Graphs: torque in gears / rpm per mph in gears. 2.5L 6-speed auto trans.

I did not say anything like that. You fail to understand the concept.

What I said, in effect, was that the car would accelerate harder if it did not have an extra bog/pause at each upshift because there was a large step down in thrust (wheel torque) in each higher gear.

The graph is somewhat misleading.
The gap in real wheel torque between gears is not nearly as large (could even be non-existent) as the graph makes it seem.

When you're quickly accelerating in a low gear a lot of the engine power goes to spinning the engine and drive train up to speed. This means that the wheel torque applied to the ground (especially in low gears) when accelerating is a lot lower than what the graph shows.
 
The graph is somewhat misleading.
The gap in real wheel torque between gears is not nearly as large (could even be non-existent) as the graph makes it seem.

When you're quickly accelerating in a low gear a lot of the engine power goes to spinning the engine and drive train up to speed. This means that the wheel torque applied to the ground (especially in low gears) when accelerating is a lot lower than what the graph shows.

You make a great point. However, try a thought experiment. Jack the car up on jackstands. Put the car in 1st gear manually, and floor it. It'll take much less than 1 second to hit redline. And that's accelerating the driveline more than 8 times faster than in a 0-60 pass. At the actual rate of RPM increase, the power needed to accelerate the drivetrain is exponentially less (well, square/cube or somesuch). Anyone have links to info on this?

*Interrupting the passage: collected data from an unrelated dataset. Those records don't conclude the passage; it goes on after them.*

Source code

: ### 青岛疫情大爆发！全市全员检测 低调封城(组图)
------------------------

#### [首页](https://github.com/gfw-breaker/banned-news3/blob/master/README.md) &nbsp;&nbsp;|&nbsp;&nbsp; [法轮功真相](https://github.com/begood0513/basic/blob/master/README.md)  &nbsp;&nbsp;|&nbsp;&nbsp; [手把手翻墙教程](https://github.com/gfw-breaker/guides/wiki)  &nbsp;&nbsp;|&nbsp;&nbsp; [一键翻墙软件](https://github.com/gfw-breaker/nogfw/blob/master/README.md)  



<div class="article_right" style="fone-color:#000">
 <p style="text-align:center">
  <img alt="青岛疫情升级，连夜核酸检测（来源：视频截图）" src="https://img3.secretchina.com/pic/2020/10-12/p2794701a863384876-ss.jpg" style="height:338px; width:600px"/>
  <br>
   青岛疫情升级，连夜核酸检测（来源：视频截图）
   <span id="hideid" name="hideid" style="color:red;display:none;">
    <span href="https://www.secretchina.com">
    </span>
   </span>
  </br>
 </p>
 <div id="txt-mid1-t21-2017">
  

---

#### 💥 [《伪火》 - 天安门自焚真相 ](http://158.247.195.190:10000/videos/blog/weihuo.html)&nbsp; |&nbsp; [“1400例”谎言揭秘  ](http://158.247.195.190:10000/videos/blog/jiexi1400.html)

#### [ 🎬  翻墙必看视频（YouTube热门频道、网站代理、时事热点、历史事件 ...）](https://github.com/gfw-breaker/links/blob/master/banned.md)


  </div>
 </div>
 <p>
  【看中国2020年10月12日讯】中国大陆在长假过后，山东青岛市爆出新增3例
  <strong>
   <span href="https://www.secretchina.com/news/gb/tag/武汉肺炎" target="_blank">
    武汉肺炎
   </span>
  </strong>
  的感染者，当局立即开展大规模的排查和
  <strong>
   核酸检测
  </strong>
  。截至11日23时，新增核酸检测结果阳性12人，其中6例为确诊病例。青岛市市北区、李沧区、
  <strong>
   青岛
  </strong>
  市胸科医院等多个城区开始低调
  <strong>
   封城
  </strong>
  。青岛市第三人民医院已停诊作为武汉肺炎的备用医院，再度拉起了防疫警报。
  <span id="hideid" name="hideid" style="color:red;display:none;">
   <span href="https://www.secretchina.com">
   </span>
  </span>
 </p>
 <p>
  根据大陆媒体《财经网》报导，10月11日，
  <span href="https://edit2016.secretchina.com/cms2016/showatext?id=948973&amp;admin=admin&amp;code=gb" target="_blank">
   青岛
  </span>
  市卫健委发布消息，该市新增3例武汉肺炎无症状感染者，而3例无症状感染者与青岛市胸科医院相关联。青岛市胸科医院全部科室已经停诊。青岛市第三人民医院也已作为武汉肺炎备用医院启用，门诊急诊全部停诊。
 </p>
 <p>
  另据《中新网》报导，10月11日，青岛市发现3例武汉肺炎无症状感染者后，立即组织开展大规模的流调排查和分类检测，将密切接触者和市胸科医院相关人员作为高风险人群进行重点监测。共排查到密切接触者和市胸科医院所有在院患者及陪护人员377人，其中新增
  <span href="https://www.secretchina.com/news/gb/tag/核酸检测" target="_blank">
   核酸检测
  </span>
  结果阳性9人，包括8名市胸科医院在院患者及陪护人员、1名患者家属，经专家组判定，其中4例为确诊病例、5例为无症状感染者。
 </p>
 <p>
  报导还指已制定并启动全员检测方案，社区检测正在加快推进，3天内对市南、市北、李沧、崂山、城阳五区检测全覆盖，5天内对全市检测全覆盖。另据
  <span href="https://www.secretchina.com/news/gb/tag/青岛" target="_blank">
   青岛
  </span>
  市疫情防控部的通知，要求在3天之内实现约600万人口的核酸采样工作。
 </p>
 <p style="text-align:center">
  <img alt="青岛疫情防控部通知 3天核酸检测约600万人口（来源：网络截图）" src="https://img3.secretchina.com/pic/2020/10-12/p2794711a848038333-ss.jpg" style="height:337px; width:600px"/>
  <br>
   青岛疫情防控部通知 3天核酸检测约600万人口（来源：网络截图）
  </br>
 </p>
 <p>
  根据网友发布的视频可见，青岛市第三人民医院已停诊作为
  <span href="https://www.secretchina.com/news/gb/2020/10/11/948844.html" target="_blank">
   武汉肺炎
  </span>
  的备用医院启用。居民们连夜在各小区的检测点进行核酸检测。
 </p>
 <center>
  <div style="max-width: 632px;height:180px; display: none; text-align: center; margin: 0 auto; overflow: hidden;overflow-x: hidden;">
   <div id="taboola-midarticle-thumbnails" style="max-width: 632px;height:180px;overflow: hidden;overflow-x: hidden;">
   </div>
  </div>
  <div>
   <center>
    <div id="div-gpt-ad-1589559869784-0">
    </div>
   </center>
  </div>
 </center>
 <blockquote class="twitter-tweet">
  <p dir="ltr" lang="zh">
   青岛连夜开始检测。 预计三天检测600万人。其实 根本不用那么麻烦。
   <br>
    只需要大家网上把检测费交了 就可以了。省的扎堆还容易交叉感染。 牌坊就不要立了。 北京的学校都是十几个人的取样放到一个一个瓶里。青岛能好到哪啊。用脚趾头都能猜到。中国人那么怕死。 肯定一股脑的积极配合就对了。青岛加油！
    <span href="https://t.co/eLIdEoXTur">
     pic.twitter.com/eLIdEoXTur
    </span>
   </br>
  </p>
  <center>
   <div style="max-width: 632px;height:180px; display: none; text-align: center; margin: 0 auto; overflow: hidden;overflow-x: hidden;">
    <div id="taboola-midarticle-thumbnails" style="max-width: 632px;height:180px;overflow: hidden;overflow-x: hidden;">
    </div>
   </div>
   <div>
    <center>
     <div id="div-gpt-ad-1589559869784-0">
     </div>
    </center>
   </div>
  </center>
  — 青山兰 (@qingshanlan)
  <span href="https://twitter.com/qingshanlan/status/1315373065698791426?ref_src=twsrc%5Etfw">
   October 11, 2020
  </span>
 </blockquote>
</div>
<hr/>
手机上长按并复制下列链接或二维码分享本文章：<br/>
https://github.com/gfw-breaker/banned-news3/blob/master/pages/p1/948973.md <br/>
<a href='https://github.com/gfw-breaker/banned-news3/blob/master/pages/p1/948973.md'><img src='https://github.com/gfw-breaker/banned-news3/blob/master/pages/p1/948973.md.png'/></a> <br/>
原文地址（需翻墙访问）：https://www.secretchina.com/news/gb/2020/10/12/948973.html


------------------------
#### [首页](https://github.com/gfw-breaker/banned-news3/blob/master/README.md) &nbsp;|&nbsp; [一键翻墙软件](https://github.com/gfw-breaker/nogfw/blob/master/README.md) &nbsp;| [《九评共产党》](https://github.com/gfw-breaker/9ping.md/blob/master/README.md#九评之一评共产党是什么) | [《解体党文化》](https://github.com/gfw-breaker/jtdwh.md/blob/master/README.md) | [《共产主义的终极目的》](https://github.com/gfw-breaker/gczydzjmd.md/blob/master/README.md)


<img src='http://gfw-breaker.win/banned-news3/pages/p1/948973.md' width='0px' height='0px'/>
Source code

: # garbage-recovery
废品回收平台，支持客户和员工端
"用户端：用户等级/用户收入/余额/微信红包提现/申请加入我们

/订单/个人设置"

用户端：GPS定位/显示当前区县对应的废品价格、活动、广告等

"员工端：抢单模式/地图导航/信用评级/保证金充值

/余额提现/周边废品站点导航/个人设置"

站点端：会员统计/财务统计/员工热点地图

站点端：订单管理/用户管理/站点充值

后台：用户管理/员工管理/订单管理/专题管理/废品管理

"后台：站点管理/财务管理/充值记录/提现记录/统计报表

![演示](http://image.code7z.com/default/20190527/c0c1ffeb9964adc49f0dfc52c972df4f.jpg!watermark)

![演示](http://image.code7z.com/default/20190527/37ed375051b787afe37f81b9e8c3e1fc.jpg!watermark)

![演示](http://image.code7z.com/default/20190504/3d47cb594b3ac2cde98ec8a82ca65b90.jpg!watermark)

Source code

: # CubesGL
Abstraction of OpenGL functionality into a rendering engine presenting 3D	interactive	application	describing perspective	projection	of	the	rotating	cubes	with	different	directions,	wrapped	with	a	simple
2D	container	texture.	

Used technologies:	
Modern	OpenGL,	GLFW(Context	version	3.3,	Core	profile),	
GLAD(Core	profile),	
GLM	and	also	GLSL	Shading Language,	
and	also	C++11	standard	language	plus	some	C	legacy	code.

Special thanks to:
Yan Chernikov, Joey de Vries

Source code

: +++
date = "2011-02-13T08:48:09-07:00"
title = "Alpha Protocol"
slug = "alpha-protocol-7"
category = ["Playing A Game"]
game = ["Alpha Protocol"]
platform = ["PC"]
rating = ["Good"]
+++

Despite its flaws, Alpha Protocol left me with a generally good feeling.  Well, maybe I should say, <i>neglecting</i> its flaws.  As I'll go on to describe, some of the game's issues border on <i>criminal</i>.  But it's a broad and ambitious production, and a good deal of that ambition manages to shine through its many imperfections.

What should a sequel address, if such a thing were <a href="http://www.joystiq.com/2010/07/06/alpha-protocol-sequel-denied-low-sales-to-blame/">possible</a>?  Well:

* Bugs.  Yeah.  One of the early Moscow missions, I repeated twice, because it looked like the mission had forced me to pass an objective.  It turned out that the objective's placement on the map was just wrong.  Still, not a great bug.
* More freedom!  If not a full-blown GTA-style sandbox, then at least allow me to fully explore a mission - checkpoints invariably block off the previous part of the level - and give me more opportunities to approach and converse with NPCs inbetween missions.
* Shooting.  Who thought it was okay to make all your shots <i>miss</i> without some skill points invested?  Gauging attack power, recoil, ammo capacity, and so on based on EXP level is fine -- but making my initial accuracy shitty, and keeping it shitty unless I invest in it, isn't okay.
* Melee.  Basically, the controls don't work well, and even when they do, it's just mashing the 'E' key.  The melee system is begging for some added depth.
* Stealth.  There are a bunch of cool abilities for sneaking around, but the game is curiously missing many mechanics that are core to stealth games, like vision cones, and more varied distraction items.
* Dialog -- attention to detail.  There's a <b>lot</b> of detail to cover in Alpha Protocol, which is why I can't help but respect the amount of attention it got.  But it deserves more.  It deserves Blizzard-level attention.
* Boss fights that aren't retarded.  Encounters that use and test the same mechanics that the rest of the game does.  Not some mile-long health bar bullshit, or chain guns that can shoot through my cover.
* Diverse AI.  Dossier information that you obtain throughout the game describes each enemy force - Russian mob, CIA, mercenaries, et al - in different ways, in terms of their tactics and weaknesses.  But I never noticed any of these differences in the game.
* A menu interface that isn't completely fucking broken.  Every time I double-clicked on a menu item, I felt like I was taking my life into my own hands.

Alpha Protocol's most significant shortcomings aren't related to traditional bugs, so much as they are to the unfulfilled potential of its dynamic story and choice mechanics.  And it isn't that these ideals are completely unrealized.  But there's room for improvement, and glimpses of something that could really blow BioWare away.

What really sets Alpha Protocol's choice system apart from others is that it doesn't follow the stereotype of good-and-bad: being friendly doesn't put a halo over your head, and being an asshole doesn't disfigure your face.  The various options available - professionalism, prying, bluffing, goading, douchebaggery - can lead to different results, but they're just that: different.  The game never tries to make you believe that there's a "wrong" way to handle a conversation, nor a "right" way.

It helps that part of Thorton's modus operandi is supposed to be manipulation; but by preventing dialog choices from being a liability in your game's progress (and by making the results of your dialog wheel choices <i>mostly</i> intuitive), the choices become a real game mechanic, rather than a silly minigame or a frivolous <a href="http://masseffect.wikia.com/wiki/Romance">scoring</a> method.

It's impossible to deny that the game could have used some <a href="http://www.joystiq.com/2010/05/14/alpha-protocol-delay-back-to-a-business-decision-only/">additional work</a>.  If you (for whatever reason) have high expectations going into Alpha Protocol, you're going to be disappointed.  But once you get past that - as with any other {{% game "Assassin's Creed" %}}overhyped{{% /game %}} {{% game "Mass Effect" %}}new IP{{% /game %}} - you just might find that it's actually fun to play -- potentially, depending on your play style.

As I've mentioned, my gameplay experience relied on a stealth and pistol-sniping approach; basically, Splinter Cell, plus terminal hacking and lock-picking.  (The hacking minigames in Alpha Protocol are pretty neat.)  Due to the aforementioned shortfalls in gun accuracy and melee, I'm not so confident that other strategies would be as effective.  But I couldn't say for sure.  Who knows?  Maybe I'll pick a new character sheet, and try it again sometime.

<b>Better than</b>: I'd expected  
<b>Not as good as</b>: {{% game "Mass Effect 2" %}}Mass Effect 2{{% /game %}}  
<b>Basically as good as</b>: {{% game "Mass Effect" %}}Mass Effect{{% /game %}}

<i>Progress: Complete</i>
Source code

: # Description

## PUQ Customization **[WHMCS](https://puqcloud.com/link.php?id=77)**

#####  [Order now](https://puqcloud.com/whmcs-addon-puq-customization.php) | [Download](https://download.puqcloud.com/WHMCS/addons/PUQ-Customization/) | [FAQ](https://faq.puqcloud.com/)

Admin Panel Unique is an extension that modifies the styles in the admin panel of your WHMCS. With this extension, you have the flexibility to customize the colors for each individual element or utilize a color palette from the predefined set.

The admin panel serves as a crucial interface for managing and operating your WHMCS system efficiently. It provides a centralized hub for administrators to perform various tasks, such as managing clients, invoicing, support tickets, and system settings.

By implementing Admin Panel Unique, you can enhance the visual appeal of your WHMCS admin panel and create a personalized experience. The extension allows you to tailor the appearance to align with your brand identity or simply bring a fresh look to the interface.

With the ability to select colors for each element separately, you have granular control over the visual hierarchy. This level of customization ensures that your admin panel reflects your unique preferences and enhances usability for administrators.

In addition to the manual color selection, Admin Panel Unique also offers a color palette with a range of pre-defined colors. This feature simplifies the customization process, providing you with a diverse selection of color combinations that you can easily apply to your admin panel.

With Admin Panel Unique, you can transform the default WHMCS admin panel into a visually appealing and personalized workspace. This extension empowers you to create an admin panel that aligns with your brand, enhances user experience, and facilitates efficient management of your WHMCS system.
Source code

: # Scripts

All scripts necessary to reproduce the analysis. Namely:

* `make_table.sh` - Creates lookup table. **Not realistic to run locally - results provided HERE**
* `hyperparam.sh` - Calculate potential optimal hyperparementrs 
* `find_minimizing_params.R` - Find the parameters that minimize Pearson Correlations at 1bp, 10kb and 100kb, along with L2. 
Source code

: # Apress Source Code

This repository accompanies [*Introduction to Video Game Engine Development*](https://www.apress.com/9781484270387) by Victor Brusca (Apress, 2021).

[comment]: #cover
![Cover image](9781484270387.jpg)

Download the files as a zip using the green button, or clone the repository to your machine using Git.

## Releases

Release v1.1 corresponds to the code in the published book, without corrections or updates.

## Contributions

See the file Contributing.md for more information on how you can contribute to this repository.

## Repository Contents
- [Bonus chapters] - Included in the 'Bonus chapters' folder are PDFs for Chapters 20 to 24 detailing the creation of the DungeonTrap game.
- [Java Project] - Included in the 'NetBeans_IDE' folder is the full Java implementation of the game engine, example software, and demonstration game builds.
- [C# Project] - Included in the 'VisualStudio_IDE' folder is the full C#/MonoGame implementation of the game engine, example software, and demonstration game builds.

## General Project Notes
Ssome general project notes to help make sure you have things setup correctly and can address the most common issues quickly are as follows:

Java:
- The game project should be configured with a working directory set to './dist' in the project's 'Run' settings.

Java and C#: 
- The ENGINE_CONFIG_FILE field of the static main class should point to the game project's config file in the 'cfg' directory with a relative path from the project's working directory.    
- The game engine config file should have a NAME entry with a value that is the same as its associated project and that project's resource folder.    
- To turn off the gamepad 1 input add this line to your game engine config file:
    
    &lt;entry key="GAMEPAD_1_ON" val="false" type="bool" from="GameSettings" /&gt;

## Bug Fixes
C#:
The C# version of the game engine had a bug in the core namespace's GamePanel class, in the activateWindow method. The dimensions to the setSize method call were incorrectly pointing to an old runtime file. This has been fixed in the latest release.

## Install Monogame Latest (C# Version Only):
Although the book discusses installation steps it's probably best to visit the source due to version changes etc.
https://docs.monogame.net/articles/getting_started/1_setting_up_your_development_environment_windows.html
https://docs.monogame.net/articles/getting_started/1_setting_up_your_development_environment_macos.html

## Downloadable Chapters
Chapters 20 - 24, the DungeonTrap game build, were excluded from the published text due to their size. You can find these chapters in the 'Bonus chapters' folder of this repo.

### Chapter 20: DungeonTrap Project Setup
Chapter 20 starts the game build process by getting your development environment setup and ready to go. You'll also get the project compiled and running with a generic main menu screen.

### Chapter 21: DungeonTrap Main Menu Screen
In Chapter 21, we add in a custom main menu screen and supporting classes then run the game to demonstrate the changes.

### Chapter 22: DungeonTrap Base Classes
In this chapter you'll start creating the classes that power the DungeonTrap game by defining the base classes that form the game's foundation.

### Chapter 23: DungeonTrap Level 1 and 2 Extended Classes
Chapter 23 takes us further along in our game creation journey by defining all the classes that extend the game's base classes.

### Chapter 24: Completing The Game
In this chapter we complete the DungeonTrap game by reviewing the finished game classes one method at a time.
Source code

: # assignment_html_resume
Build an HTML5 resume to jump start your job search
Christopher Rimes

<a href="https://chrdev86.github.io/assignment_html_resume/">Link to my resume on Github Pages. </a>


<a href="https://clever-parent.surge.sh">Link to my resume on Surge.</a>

I'm guessing drag racers might have info on heavier/larger radius tires vs smaller. I'll go look...
 
From: http://hpwizard.com/rotational-inertia.html#answers

"Just give me the answers

Shaving a pound from your tires is equivalent to shaving at most 2 pounds of non-rotating weight. That's PER TIRE, so a pound off each tire could worth close to 8 pounds of weight reduction. For wheels, the multiplier is closer to 1.6, so saving 5 pounds per wheel (20 total) would feel like a static weight reduction of 32 pounds. For brake discs, it can be as low as 1.2. Regardless of the equivalent weight ratio, you're best off reducing weight as much as possible, as you might expect. For flywheels...you'll have to read the detailed section. Sorry."

This seems like too little effect to me... :)
 
Here's a page where you can calculate the HP absorbed by a flywheel: https://www.w8ji.com/rotating_mass_acceleration.htm

"The wheels also speed up and slow down gradually. With an 11-second car, we have 11-seconds to speed the wheel up. Most of the horsepower pushed into the wheel and stored is pushed in near the end, when acceleration is least. Since we have more time to push the bigger amount of energy into the wheel, it takes less horsepower than we might expect."

For a flywheel, going from zero RPM, to 6,000 RPM (which is orders of magnatude greater than a tire): "If we have two seconds to spin up to 6000, the engine will push either 6 horsepower average with aluminum, or 12 horsepower average with steel, into the flywheel. If we have 6 seconds to spool up, average horsepower is either 2 or 4 horsepower."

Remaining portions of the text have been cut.